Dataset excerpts
________________
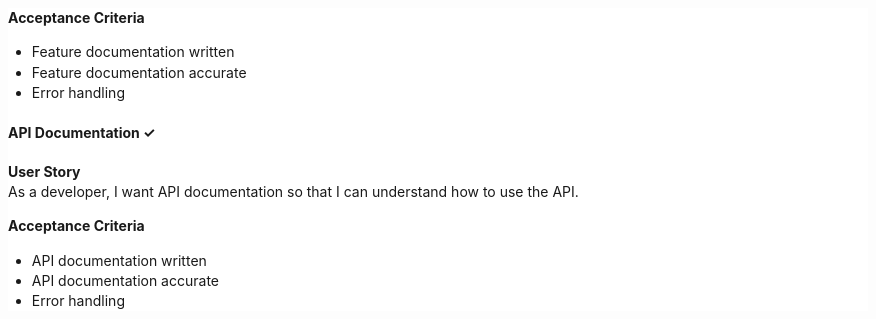 **Acceptance Criteria**
- Feature documentation written
- Feature documentation accurate
- Error handling

#### API Documentation ✓
**User Story**  
As a developer, I want API documentation so that I can understand how to use the API.

**Acceptance Criteria**
- API documentation written
- API documentation accurate
- Error handling
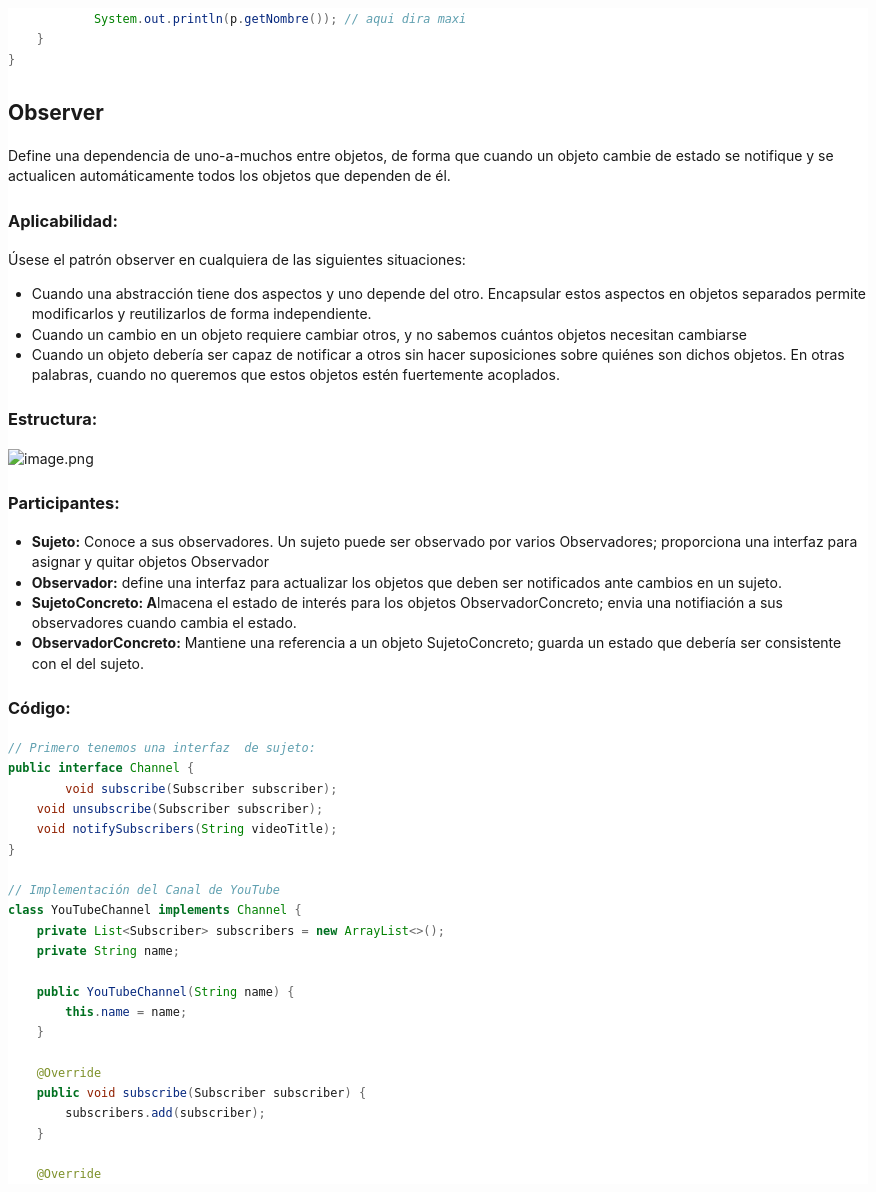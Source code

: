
 ```java
			System.out.println(p.getNombre()); // aqui dira maxi	
	}
}
```

## Observer

Define una dependencia de uno-a-muchos entre objetos, de forma que cuando un
objeto cambie de estado se notifique y se actualicen automáticamente todos los
objetos que dependen de él.

### Aplicabilidad:

Úsese el patrón observer en cualquiera de las siguientes situaciones:

- Cuando una abstracción tiene dos aspectos y uno depende del otro.
Encapsular estos aspectos en objetos separados permite modificarlos y
reutilizarlos de forma independiente.
- Cuando un cambio en un objeto requiere cambiar otros, y no sabemos
cuántos objetos necesitan cambiarse
- Cuando un objeto debería ser capaz de notificar a otros sin hacer
suposiciones sobre quiénes son dichos objetos. En otras palabras, cuando
no queremos que estos objetos estén fuertemente acoplados.

### Estructura:

![image.png](Concepto/src/Patrones%20de%20diseño/image%2019.png)

### Participantes:

- **Sujeto:** Conoce a sus observadores. Un sujeto puede ser observado por varios Observadores; proporciona una interfaz para asignar y quitar objetos Observador
- **Observador:** define una interfaz para actualizar los objetos que deben ser
notificados ante cambios en un sujeto.
- **SujetoConcreto: A**lmacena el estado de interés para los objetos
ObservadorConcreto; envia una notifiación a sus observadores cuando cambia el estado.
- **ObservadorConcreto:** Mantiene una referencia a un objeto SujetoConcreto; guarda un estado que debería ser consistente con el del sujeto.

### Código:

```java
// Primero tenemos una interfaz  de sujeto: 
public interface Channel {
		void subscribe(Subscriber subscriber);
    void unsubscribe(Subscriber subscriber);
    void notifySubscribers(String videoTitle);
}

// Implementación del Canal de YouTube
class YouTubeChannel implements Channel {
    private List<Subscriber> subscribers = new ArrayList<>();
    private String name;

    public YouTubeChannel(String name) {
        this.name = name;
    }

    @Override
    public void subscribe(Subscriber subscriber) {
        subscribers.add(subscriber);
    }

    @Override
```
________________
__Task objective__:
Lines from the one with "Úsese el patrón" through the last line above must be printed exactly; no other line is to appear.

__Response below__:
Úsese el patrón observer en cualquiera de las siguientes situaciones:

- Cuando una abstracción tiene dos aspectos y uno depende del otro.
Encapsular estos aspectos en objetos separados permite modificarlos y
reutilizarlos de forma independiente.
- Cuando un cambio en un objeto requiere cambiar otros, y no sabemos
cuántos objetos necesitan cambiarse
- Cuando un objeto debería ser capaz de notificar a otros sin hacer
suposiciones sobre quiénes son dichos objetos. En otras palabras, cuando
no queremos que estos objetos estén fuertemente acoplados.

### Estructura:

![image.png](Concepto/src/Patrones%20de%20diseño/image%2019.png)

### Participantes:

- **Sujeto:** Conoce a sus observadores. Un sujeto puede ser observado por varios Observadores; proporciona una interfaz para asignar y quitar objetos Observador
- **Observador:** define una interfaz para actualizar los objetos que deben ser
notificados ante cambios en un sujeto.
- **SujetoConcreto: A**lmacena el estado de interés para los objetos
ObservadorConcreto; envia una notifiación a sus observadores cuando cambia el estado.
- **ObservadorConcreto:** Mantiene una referencia a un objeto SujetoConcreto; guarda un estado que debería ser consistente con el del sujeto.

### Código:

```java
// Primero tenemos una interfaz  de sujeto: 
public interface Channel {
		void subscribe(Subscriber subscriber);
    void unsubscribe(Subscriber subscriber);
    void notifySubscribers(String videoTitle);
}

// Implementación del Canal de YouTube
class YouTubeChannel implements Channel {
    private List<Subscriber> subscribers = new ArrayList<>();
    private String name;

    public YouTubeChannel(String name) {
        this.name = name;
    }

    @Override
    public void subscribe(Subscriber subscriber) {
        subscribers.add(subscriber);
    }

    @Override
```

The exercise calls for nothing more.